#### REQUIREMENT:
What is needed is an exact copy of the entries, with the pictures excluded.

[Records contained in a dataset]

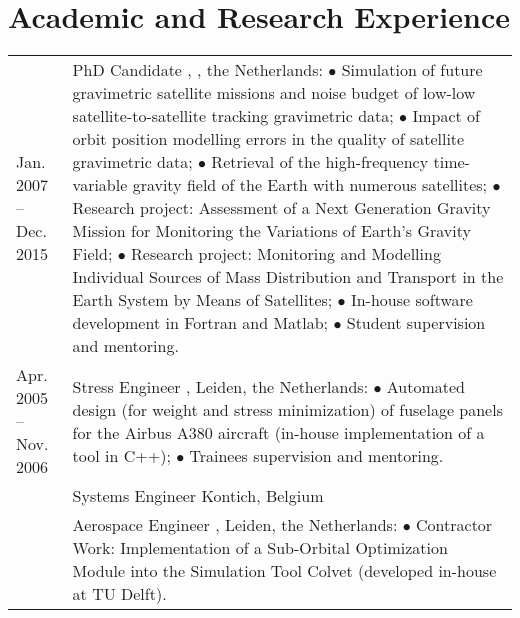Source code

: \documentclass[a4paper]{article}
\newcommand{\dynhref}[2]{%
  \iftoggle{expliciturl}{%
    #2 (\href{#1}{\texttt{\detokenize{#1}}})%
  }{%
    \href{#1}{#2}%
  }%
}
\newcommand{\procv}[2]{\iftoggle{professionalcv}{#1}{#2}}
\newlength{\listskipbig}
\newenvironment{cvsection}[2]{
  \setlength{\floatsep}{0pt}
  \setlength{\textfloatsep}{0pt}
  \setlength{\intextsep}{0pt}
  \section*{#1}
  \begin{longtable}{lp{#2}}
}{
  \end{longtable}
}
\begin{document}
\begin{cvsection}{Academic and Research Experience}{11.0cm}
Jan. 2007 -- Dec. 2015
  & PhD Candidate\newline
    \dynhref{http://tinyurl.com/GRS-TUDelft}{Geoscience \& Remote Sensing}, \dynhref{http://www.tudelft.nl/}{Delft University of Technology}, the Netherlands:\newline
    $\bullet$ Simulation of future gravimetric satellite missions and noise budget of low-low satellite-to-satellite tracking gravimetric data;\newline
    $\bullet$ Impact of orbit position modelling errors in the quality of satellite gravimetric data;\newline
    $\bullet$ Retrieval of the high-frequency time-variable gravity field of the Earth with numerous satellites;\newline
    $\bullet$ Research project: Assessment of a Next Generation Gravity Mission for Monitoring the Variations of Earth's Gravity Field;\newline
    $\bullet$ Research project: Monitoring and Modelling Individual Sources of Mass Distribution and Transport in the Earth System by Means of Satellites;\newline
    $\bullet$ In-house software development in Fortran and Matlab;\newline
    $\bullet$ Student supervision and mentoring.
    \\[\listskipbig]


Apr. 2005 -- Nov. 2006
  & Stress Engineer\newline
    \dynhref{http://www.globaltechnics.nl/}{Global Technics}, Leiden, the Netherlands:\newline
    $\bullet$ Automated design (for weight and stress minimization) of fuselage panels for the Airbus A380 aircraft (in-house implementation of a tool in C++);\newline
    $\bullet$ Trainees supervision and mentoring.
    \\[\listskipbig]

\procv{
6/2005 -- 7/2005 & Systems Engineer \newline
                 \dynhref{http://www.reduct.net}{Reduct}\newline
                   Kontich, Belgium\\[\listskipbig]
}{}

Oct. 2004 -- Jan. 2005
  & Aerospace Engineer\newline
    \dynhref{http://www.delta-utec.com/}{Delta-Utec}, Leiden, the Netherlands:\newline
      $\bullet$ Contractor Work: Implementation of a Sub-Orbital Optimization Module into the Simulation Tool Colvet (developed in-house at TU Delft).
    \\[\listskipbig]


\end{cvsection}
\end{document}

#### WRITTEN ANSWER:
Source code

: \documentclass[a4paper]{article}
\newcommand{\dynhref}[2]{%
  \iftoggle{expliciturl}{%
    #2 (\href{#1}{\texttt{\detokenize{#1}}})%
  }{%
    \href{#1}{#2}%
  }%
}
\newcommand{\procv}[2]{\iftoggle{professionalcv}{#1}{#2}}
\newlength{\listskipbig}
\newenvironment{cvsection}[2]{
  \setlength{\floatsep}{0pt}
  \setlength{\textfloatsep}{0pt}
  \setlength{\intextsep}{0pt}
  \section*{#1}
  \begin{longtable}{lp{#2}}
}{
  \end{longtable}
}
\begin{document}
\begin{cvsection}{Academic and Research Experience}{11.0cm}
Jan. 2007 -- Dec. 2015
  & PhD Candidate\newline
    \dynhref{http://tinyurl.com/GRS-TUDelft}{Geoscience \& Remote Sensing}, \dynhref{http://www.tudelft.nl/}{Delft University of Technology}, the Netherlands:\newline
    $\bullet$ Simulation of future gravimetric satellite missions and noise budget of low-low satellite-to-satellite tracking gravimetric data;\newline
    $\bullet$ Impact of orbit position modelling errors in the quality of satellite gravimetric data;\newline
    $\bullet$ Retrieval of the high-frequency time-variable gravity field of the Earth with numerous satellites;\newline
    $\bullet$ Research project: Assessment of a Next Generation Gravity Mission for Monitoring the Variations of Earth's Gravity Field;\newline
    $\bullet$ Research project: Monitoring and Modelling Individual Sources of Mass Distribution and Transport in the Earth System by Means of Satellites;\newline
    $\bullet$ In-house software development in Fortran and Matlab;\newline
    $\bullet$ Student supervision and mentoring.
    \\[\listskipbig]


Apr. 2005 -- Nov. 2006
  & Stress Engineer\newline
    \dynhref{http://www.globaltechnics.nl/}{Global Technics}, Leiden, the Netherlands:\newline
    $\bullet$ Automated design (for weight and stress minimization) of fuselage panels for the Airbus A380 aircraft (in-house implementation of a tool in C++);\newline
    $\bullet$ Trainees supervision and mentoring.
    \\[\listskipbig]

\procv{
6/2005 -- 7/2005 & Systems Engineer \newline
                 \dynhref{http://www.reduct.net}{Reduct}\newline
                   Kontich, Belgium\\[\listskipbig]
}{}

Oct. 2004 -- Jan. 2005
  & Aerospace Engineer\newline
    \dynhref{http://www.delta-utec.com/}{Delta-Utec}, Leiden, the Netherlands:\newline
      $\bullet$ Contractor Work: Implementation of a Sub-Orbital Optimization Module into the Simulation Tool Colvet (developed in-house at TU Delft).
    \\[\listskipbig]


\end{cvsection}
\end{document}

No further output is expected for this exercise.